What is required ->
If a line of the data below contains the string "name", copy it into your answer.

Data entries ->
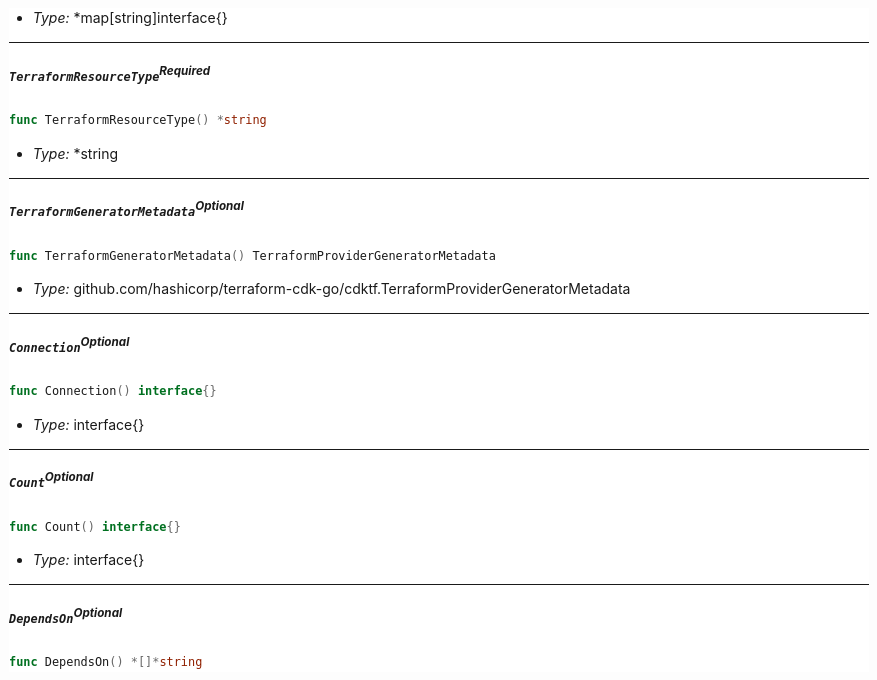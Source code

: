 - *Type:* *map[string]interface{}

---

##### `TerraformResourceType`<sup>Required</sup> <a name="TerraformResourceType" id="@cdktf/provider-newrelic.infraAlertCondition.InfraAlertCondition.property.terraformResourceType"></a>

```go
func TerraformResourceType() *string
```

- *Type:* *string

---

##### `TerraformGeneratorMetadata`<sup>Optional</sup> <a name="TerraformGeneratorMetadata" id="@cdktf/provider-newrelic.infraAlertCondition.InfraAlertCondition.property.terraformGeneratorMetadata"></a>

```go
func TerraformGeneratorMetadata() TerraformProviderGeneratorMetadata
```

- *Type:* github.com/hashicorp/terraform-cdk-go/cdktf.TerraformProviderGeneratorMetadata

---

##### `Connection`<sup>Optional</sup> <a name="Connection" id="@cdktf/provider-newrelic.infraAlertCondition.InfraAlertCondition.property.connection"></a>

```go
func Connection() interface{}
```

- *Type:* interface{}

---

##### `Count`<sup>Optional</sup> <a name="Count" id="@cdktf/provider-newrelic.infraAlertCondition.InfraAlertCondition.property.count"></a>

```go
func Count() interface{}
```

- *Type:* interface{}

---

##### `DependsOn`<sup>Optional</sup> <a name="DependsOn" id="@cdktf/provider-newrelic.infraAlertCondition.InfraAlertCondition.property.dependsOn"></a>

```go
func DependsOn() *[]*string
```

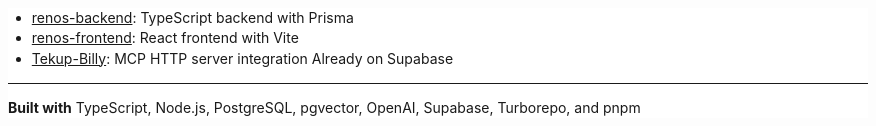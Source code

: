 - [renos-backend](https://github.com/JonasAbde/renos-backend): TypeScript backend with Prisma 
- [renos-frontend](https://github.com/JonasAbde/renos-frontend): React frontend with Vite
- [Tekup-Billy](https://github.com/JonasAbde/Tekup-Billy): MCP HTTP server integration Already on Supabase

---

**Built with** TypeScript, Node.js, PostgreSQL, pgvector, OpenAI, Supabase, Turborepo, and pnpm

Response to the exercise ->
##### `TerraformResourceType`<sup>Required</sup> <a name="TerraformResourceType" id="@cdktf/provider-newrelic.infraAlertCondition.InfraAlertCondition.property.terraformResourceType"></a>
##### `TerraformGeneratorMetadata`<sup>Optional</sup> <a name="TerraformGeneratorMetadata" id="@cdktf/provider-newrelic.infraAlertCondition.InfraAlertCondition.property.terraformGeneratorMetadata"></a>
##### `Connection`<sup>Optional</sup> <a name="Connection" id="@cdktf/provider-newrelic.infraAlertCondition.InfraAlertCondition.property.connection"></a>
##### `Count`<sup>Optional</sup> <a name="Count" id="@cdktf/provider-newrelic.infraAlertCondition.InfraAlertCondition.property.count"></a>
##### `DependsOn`<sup>Optional</sup> <a name="DependsOn" id="@cdktf/provider-newrelic.infraAlertCondition.InfraAlertCondition.property.dependsOn"></a>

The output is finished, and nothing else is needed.